Emailed pitches are a bit different. Not every pitch goes well and you can read a vibe better in person based on gesture and tone than a text-based email response. Be prepared for rejection, it happens a lot because not every game needs a publisher, not every publisher wants to touch the game(as we discussed in the Sweet Bandits Dev Talk), and sometimes a publisher isn’t equipment to handle more games in their catalog. Taking on more than they can chew could lead to financial ruin, a lack of communication between a plethora of devs and a feeling neglect because they don’t have the staff to fulfill all their indie’s needs; experience we’ve had firsthand.

When it comes to showing up at the con with a publisher there are a few perks, travel costs and booth expenses are all wrapped into the budget of the game’s development and the Raw Fury sets up their devs with cost of living so that they can work on the game fulltime and don’t need to raise funds to attend these sorts of conventions.
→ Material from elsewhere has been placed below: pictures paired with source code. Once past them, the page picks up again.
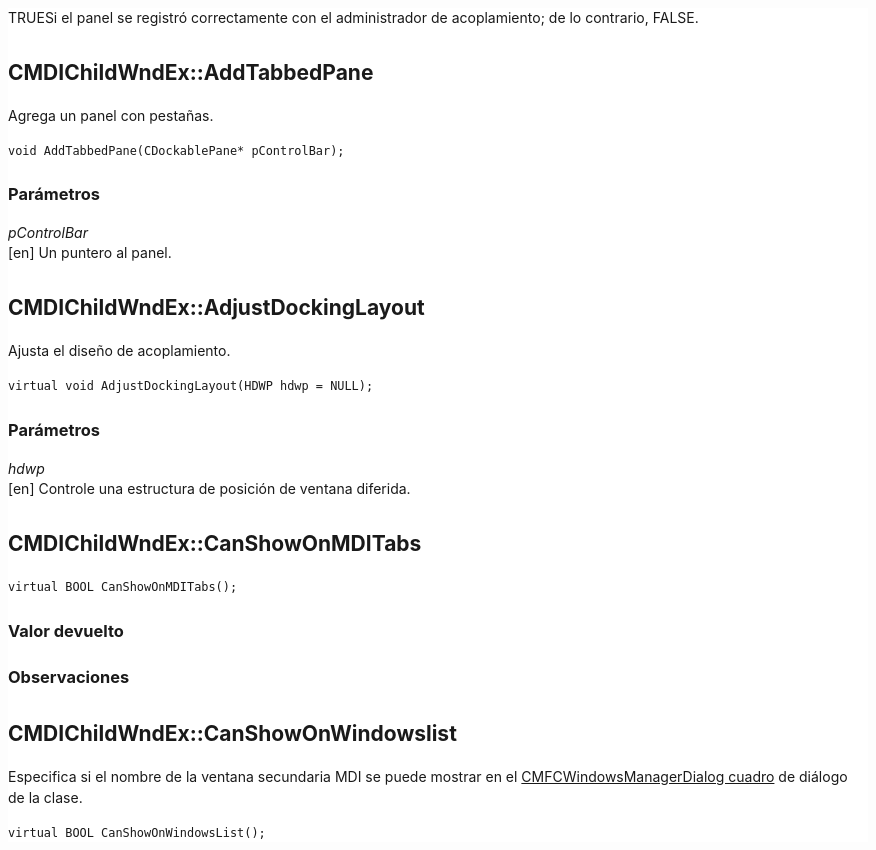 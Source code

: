 TRUESi el panel se registró correctamente con el administrador de acoplamiento; de lo contrario, FALSE.

## <a name="cmdichildwndexaddtabbedpane"></a><a name="addtabbedpane"></a>CMDIChildWndEx::AddTabbedPane

Agrega un panel con pestañas.

```
void AddTabbedPane(CDockablePane* pControlBar);
```

### <a name="parameters"></a>Parámetros

*pControlBar*<br/>
[en] Un puntero al panel.

## <a name="cmdichildwndexadjustdockinglayout"></a><a name="adjustdockinglayout"></a>CMDIChildWndEx::AdjustDockingLayout

Ajusta el diseño de acoplamiento.

```
virtual void AdjustDockingLayout(HDWP hdwp = NULL);
```

### <a name="parameters"></a>Parámetros

*hdwp*<br/>
[en] Controle una estructura de posición de ventana diferida.

## <a name="cmdichildwndexcanshowonmditabs"></a><a name="canshowonmditabs"></a>CMDIChildWndEx::CanShowOnMDITabs

```
virtual BOOL CanShowOnMDITabs();
```

### <a name="return-value"></a>Valor devuelto

### <a name="remarks"></a>Observaciones

## <a name="cmdichildwndexcanshowonwindowslist"></a><a name="canshowonwindowslist"></a>CMDIChildWndEx::CanShowOnWindowslist

Especifica si el nombre de la ventana secundaria MDI se puede mostrar en el [CMFCWindowsManagerDialog cuadro](../../mfc/reference/cmfcwindowsmanagerdialog-class.md) de diálogo de la clase.

```
virtual BOOL CanShowOnWindowsList();
```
Raw Fury also likes to focus on just two titles and bring the developers along to meet the fans and potential customers. This is in huge contrast with Dangen Entertainment an Hitcents who we’ve discussed in several prior articles/videos that have booths with up to eight games showing. This is to say that there is no standard among publishers and finding a really solid one can really help the dev cycle, though the are much pickier in the titles they select. There’s less cross-pollination when there’s less games to show but more focus and direct marketing on the two in the spotlight. Raw Fury publishes under a dozen games and all of them look like they’re going to be hits. Whether that be due to the talent or the funding it’s safe to say, and should be obvious, that a lot of focus on less projects certainly pushes the quality.

Talking about price David’s main takeaway was not to determine the cost of a game by the time it takes to complete it. There’s a lot of different mentalities on price but this one seems by far the most detrimental to an indie’s place in the market. Pricing games isn’t an exact science and every game deserves the time spent researching what would be best in the market for it. You spent years on the game itself, spend a little time work-shopping different scenarios once you finally hit publish(I know it’s a struggle once you just want to get the game out in the end)!